# Reading time off?



## LiveatTarget (Dec 14, 2019)

Had this question for awhile...how does one read accruals in Kronos? Do I have 18 hours and 49 minutes of vacation?


----------



## LiveatTarget (Dec 14, 2019)

Very well could be a stupid question...feel free to blast me


----------



## JAShands (Dec 14, 2019)

It’s actually 18.49 hours, or 18 hours and 29 minutes.

Use your well being hours! They will expire at the end of the year. Those are the only hours that will not roll over into the new (calendar) year.

Edit: If you’ve been working more than your average hours each week lately you can still use your well being hours. Go back through previous weeks and add as much as you can until your 4 hours are used up. I believe you can go back to the beginning of September. We must’ve had a MyTime update around then because I couldn’t bulk up any weeks in August or earlier.


----------



## Selfish (Dec 14, 2019)

.. is it though? It uses a colon, not a decimal point. Wouldn't the colon denote hours and minutes?


----------



## JAShands (Dec 15, 2019)

Everything else in MyTime is a decimal so that’s what I’m going off of. Plus I just checked my balances and mine have decimals. It could be a difference is locale or phone settings, sure. But years of using MyTime daily have me trained with an almost Pavlovian response to believe it’s meant to be a decimal 😊

Edit: *ASANTS *some stores use a colon while others do not.


----------



## Xanatos (Dec 15, 2019)

With a colon, that’s definitely 49 minutes. 
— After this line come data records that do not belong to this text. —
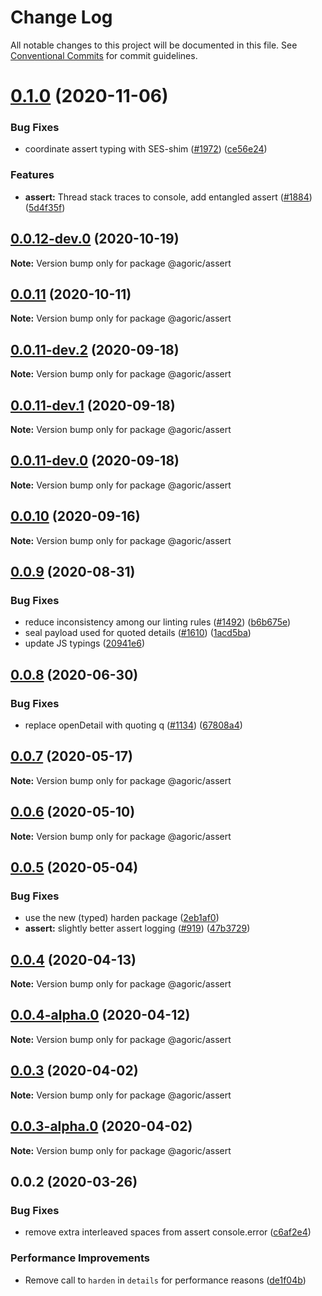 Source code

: # Change Log

All notable changes to this project will be documented in this file.
See [Conventional Commits](https://conventionalcommits.org) for commit guidelines.

# [0.1.0](https://github.com/Agoric/agoric-sdk/compare/@agoric/assert@0.0.12-dev.0...@agoric/assert@0.1.0) (2020-11-06)


### Bug Fixes

* coordinate assert typing with SES-shim ([#1972](https://github.com/Agoric/agoric-sdk/issues/1972)) ([ce56e24](https://github.com/Agoric/agoric-sdk/commit/ce56e24eb950f8bdede4e82207b339c3d2e4af58))


### Features

* **assert:** Thread stack traces to console, add entangled assert ([#1884](https://github.com/Agoric/agoric-sdk/issues/1884)) ([5d4f35f](https://github.com/Agoric/agoric-sdk/commit/5d4f35f901f2ca40a2a4d66dab980a5fe8e575f4))





## [0.0.12-dev.0](https://github.com/Agoric/agoric-sdk/compare/@agoric/assert@0.0.11...@agoric/assert@0.0.12-dev.0) (2020-10-19)

**Note:** Version bump only for package @agoric/assert





## [0.0.11](https://github.com/Agoric/agoric-sdk/compare/@agoric/assert@0.0.11-dev.2...@agoric/assert@0.0.11) (2020-10-11)

**Note:** Version bump only for package @agoric/assert





## [0.0.11-dev.2](https://github.com/Agoric/agoric-sdk/compare/@agoric/assert@0.0.11-dev.1...@agoric/assert@0.0.11-dev.2) (2020-09-18)

**Note:** Version bump only for package @agoric/assert





## [0.0.11-dev.1](https://github.com/Agoric/agoric-sdk/compare/@agoric/assert@0.0.11-dev.0...@agoric/assert@0.0.11-dev.1) (2020-09-18)

**Note:** Version bump only for package @agoric/assert





## [0.0.11-dev.0](https://github.com/Agoric/agoric-sdk/compare/@agoric/assert@0.0.10...@agoric/assert@0.0.11-dev.0) (2020-09-18)

**Note:** Version bump only for package @agoric/assert





## [0.0.10](https://github.com/Agoric/agoric-sdk/compare/@agoric/assert@0.0.9...@agoric/assert@0.0.10) (2020-09-16)

**Note:** Version bump only for package @agoric/assert





## [0.0.9](https://github.com/Agoric/agoric-sdk/compare/@agoric/assert@0.0.8...@agoric/assert@0.0.9) (2020-08-31)


### Bug Fixes

* reduce inconsistency among our linting rules ([#1492](https://github.com/Agoric/agoric-sdk/issues/1492)) ([b6b675e](https://github.com/Agoric/agoric-sdk/commit/b6b675e2de110e2af19cad784a66220cab21dacf))
* seal payload used for quoted details ([#1610](https://github.com/Agoric/agoric-sdk/issues/1610)) ([1acd5ba](https://github.com/Agoric/agoric-sdk/commit/1acd5baa3e7f0185823c929409f8aecddab36a3a))
* update JS typings ([20941e6](https://github.com/Agoric/agoric-sdk/commit/20941e675302ee5905e4825638e661065ad5d3f9))





## [0.0.8](https://github.com/Agoric/agoric-sdk/compare/@agoric/assert@0.0.7...@agoric/assert@0.0.8) (2020-06-30)


### Bug Fixes

* replace openDetail with quoting q ([#1134](https://github.com/Agoric/agoric-sdk/issues/1134)) ([67808a4](https://github.com/Agoric/agoric-sdk/commit/67808a4df515630ef7dc77c59054382f626ece96))





## [0.0.7](https://github.com/Agoric/agoric-sdk/compare/@agoric/assert@0.0.6...@agoric/assert@0.0.7) (2020-05-17)

**Note:** Version bump only for package @agoric/assert





## [0.0.6](https://github.com/Agoric/agoric-sdk/compare/@agoric/assert@0.0.5...@agoric/assert@0.0.6) (2020-05-10)

**Note:** Version bump only for package @agoric/assert





## [0.0.5](https://github.com/Agoric/agoric-sdk/compare/@agoric/assert@0.0.4...@agoric/assert@0.0.5) (2020-05-04)


### Bug Fixes

* use the new (typed) harden package ([2eb1af0](https://github.com/Agoric/agoric-sdk/commit/2eb1af08fe3967629a3ce165752fd501a5c85a96))
* **assert:** slightly better assert logging ([#919](https://github.com/Agoric/agoric-sdk/issues/919)) ([47b3729](https://github.com/Agoric/agoric-sdk/commit/47b3729aa6b4ebde0d23cf791c5295fcf8f58a00))





## [0.0.4](https://github.com/Agoric/agoric-sdk/compare/@agoric/assert@0.0.4-alpha.0...@agoric/assert@0.0.4) (2020-04-13)

**Note:** Version bump only for package @agoric/assert





## [0.0.4-alpha.0](https://github.com/Agoric/agoric-sdk/compare/@agoric/assert@0.0.3...@agoric/assert@0.0.4-alpha.0) (2020-04-12)

**Note:** Version bump only for package @agoric/assert





## [0.0.3](https://github.com/Agoric/agoric-sdk/compare/@agoric/assert@0.0.3-alpha.0...@agoric/assert@0.0.3) (2020-04-02)

**Note:** Version bump only for package @agoric/assert





## [0.0.3-alpha.0](https://github.com/Agoric/agoric-sdk/compare/@agoric/assert@0.0.2...@agoric/assert@0.0.3-alpha.0) (2020-04-02)

**Note:** Version bump only for package @agoric/assert





## 0.0.2 (2020-03-26)


### Bug Fixes

* remove extra interleaved spaces from assert console.error ([c6af2e4](https://github.com/Agoric/agoric-sdk/commit/c6af2e4abfc28959f70518d7905076270cffcb34))


### Performance Improvements

* Remove call to `harden` in `details` for performance reasons ([de1f04b](https://github.com/Agoric/agoric-sdk/commit/de1f04b0427af163b0a50cb645d6d676f09b08de))
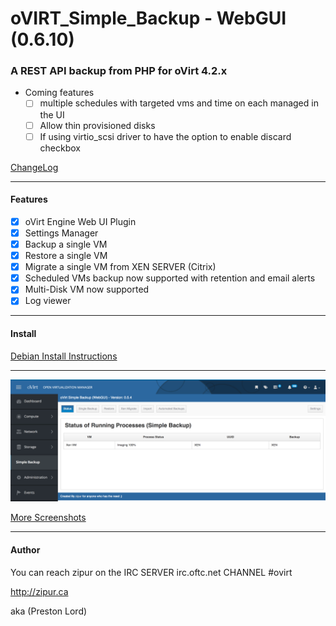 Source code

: # oVIRT_Simple_Backup - WebGUI (0.6.10)

### A REST API backup from PHP for oVirt 4.2.x


 - Coming features
    - [ ] multiple schedules with targeted vms and time on each managed in the UI
    - [ ] Allow thin provisioned disks
    - [ ] If using virtio_scsi driver to have the option to enable discard checkbox
      
[ChangeLog](https://github.com/zipurman/oVIRT_Simple_Backup/blob/master/ChangeLog.md)

---

#### Features

 - [x] oVirt Engine Web UI Plugin
 - [x] Settings Manager
 - [x] Backup a single VM
 - [x] Restore a single VM
 - [x] Migrate a single VM from XEN SERVER (Citrix)
 - [x] Scheduled VMs backup now supported with retention and email alerts
 - [x] Multi-Disk VM now supported
 - [x] Log viewer

---

#### Install

[Debian Install Instructions](https://github.com/zipurman/oVIRT_Simple_Backup/blob/master/docs/install_debian.md)

---

![ ](screenshots/SS01.png?raw=true)

[More Screenshots](https://github.com/zipurman/oVIRT_Simple_Backup/tree/master/screenshots)

---

#### Author

You can reach zipur on the IRC SERVER irc.oftc.net CHANNEL #ovirt

http://zipur.ca

aka (Preston Lord)


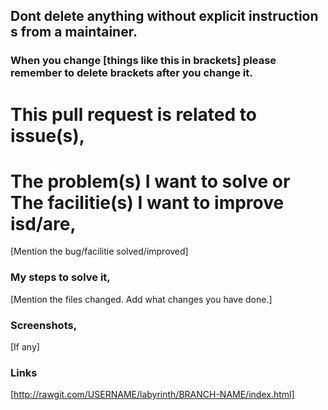 ## Dont delete anything without explicit instruction s from a maintainer.
### When you change [things like this in brackets] please remember to delete brackets after you change it.

# This pull request is related to issue(s), 
<!-- If you fully fixed/improved some isuue(s), please insert the issue number(s) behind the # or if you are not fixed/improved some isuue(s) completly, but only some of step(s) in issue(s) please insert the issue number(s) with step number(s) hind the #-->

<!-- please summarize the problem you faced -->
<!-- Please remove unwanted words in following topic -->
# The problem(s) I want to solve or The facilitie(s) I want to improve isd/are,
[Mention the bug/facilitie solved/improved]

<!-- Please summarize the solution you chose -->
### My steps to solve it,
[Mention the files changed. Add what changes you have done.] 

### Screenshots,
[If any]

### Links
<!-- Please replace USERNAME with your GitHub user name and BRANCH-NAME with your branch name e.g. master -->
[http://rawgit.com/USERNAME/labyrinth/BRANCH-NAME/index.html]
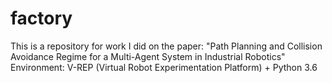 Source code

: # factory
This is a repository for work I did on the paper: "Path Planning and Collision Avoidance Regime for a Multi-Agent System in Industrial Robotics"
Environment: V-REP (Virtual Robot Experimentation Platform) + Python 3.6
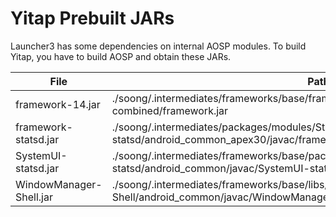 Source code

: # Yitap Prebuilt JARs

Launcher3 has some dependencies on internal AOSP modules. 
To build Yitap, you have to build AOSP and obtain these JARs.

| File                    | Path                                                                                                                             |
|-------------------------|----------------------------------------------------------------------------------------------------------------------------------|
| framework-14.jar        | ./soong/.intermediates/frameworks/base/framework/android_common/turbine-combined/framework.jar                                   |
| framework-statsd.jar    | ./soong/.intermediates/packages/modules/StatsD/framework/framework-statsd/android_common_apex30/javac/framework-statsd.jar       |
| SystemUI-statsd.jar     | ./soong/.intermediates/frameworks/base/packages/SystemUI/shared/SystemUI-statsd/android_common/javac/SystemUI-statsd.jar         |
| WindowManager-Shell.jar | ./soong/.intermediates/frameworks/base/libs/WindowManager/Shell/WindowManager-Shell/android_common/javac/WindowManager-Shell.jar |

<!-- What about SystemUI Core? -->

<!-- 
core.jar, core-all.jar, libGoogleFeed.jar, seeder.jar, wmshell-aidls.jar, WindowsManager-Shell.jar

I suspect that these are legacy JARS because I couldn't find usage of it.
-->
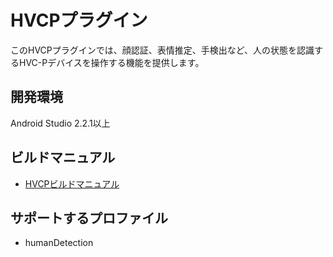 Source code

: # HVCPプラグイン

このHVCPプラグインでは、顔認証、表情推定、手検出など、人の状態を認識するHVC-Pデバイスを操作する機能を提供します。

## 開発環境
Android Studio 2.2.1以上

## ビルドマニュアル
- [HVCPビルドマニュアル](https://github.com/DeviceConnect/DeviceConnect-Android/wiki/HVCPDevice-Build)

## サポートするプロファイル

* humanDetection

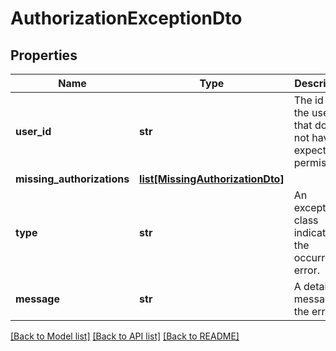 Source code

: # AuthorizationExceptionDto

## Properties
Name | Type | Description | Notes
------------ | ------------- | ------------- | -------------
**user_id** | **str** | The id of the user that does not have expected permissions | [optional] 
**missing_authorizations** | [**list[MissingAuthorizationDto]**](MissingAuthorizationDto.md) |  | [optional] 
**type** | **str** | An exception class indicating the occurred error. | [optional] 
**message** | **str** | A detailed message of the error. | [optional] 

[[Back to Model list]](../README.md#documentation-for-models) [[Back to API list]](../README.md#documentation-for-api-endpoints) [[Back to README]](../README.md)


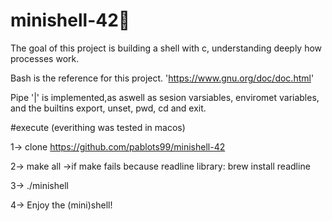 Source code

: # minishell-42🐐

The goal of this project is building a shell with c, understanding deeply how processes work.

Bash is the reference for this project.
'https://www.gnu.org/doc/doc.html'

Pipe '|' is implemented,as aswell as sesion varsiables, enviromet variables, and the builtins export, unset, pwd, cd and exit.


#execute
(everithing was tested in macos)

1-> clone https://github.com/pablots99/minishell-42

2-> make all
		->if make fails because readline library: brew install readline

3-> ./minishell

4-> Enjoy the (mini)shell!




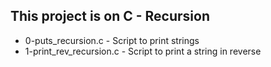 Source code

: ## This project is on C - Recursion

+ 0-puts_recursion.c - Script to print strings
+ 1-print_rev_recursion.c - Script to print a string in reverse

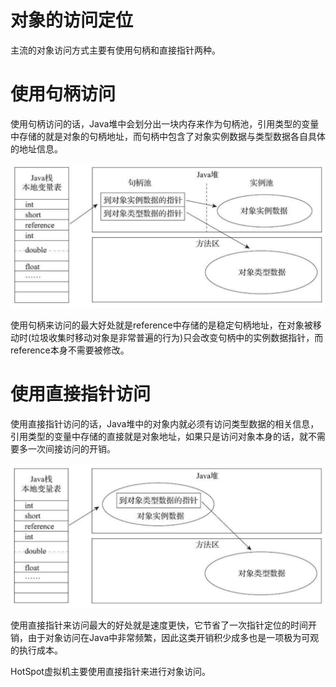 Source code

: # 对象的访问定位

主流的对象访问方式主要有使用句柄和直接指针两种。

# 使用句柄访问

使用句柄访问的话，Java堆中会划分出一块内存来作为句柄池，引用类型的变量中存储的就是对象的句柄地址，而句柄中包含了对象实例数据与类型数据各自具体的地址信息。

![](./img/handle.png)

使用句柄来访问的最大好处就是reference中存储的是稳定句柄地址，在对象被移动时(垃圾收集时移动对象是非常普遍的行为)只会改变句柄中的实例数据指针，而reference本身不需要被修改。

# 使用直接指针访问

使用直接指针访问的话，Java堆中的对象内就必须有访问类型数据的相关信息，引用类型的变量中存储的直接就是对象地址，如果只是访问对象本身的话，就不需要多一次间接访问的开销。

![](./img/pointer.png)

使用直接指针来访问最大的好处就是速度更快，它节省了一次指针定位的时间开销，由于对象访问在Java中非常频繁，因此这类开销积少成多也是一项极为可观的执行成本。

HotSpot虚拟机主要使用直接指针来进行对象访问。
If it were 29 minutes, the decimal would be .48, not .49. 

It’s weird though because mine uses decimals, not colons.


----------



## Ashfromoldsite (Dec 15, 2019)

JAShands said:


> It’s actually 18.49 hours, or 18 hours and 29 minutes.
> 
> Use your well being hours! They will expire at the end of the year. Those are the only hours that will not roll over into the new (calendar) year.
> 
> Edit: If you’ve been working more than your average hours each week lately you can still use your well being hours. Go back through previous weeks and add as much as you can until your 4 hours are used up. I believe you can go back to the beginning of September. We must’ve had a MyTime update around then because I couldn’t bulk up any weeks in August or earlier.


Kronos uses a 60 minute table. That’s 49 minutes.


----------



## JAShands (Dec 16, 2019)

As some have pointed out earlier, some TMs have a colon while others have a decimal. The TMs with a decimal in kronos will match up minute to minute with the decimal in MyTime. That’s my experience personally so that’s what I went with. I’ll edit my post to make it simpler to understand.


----------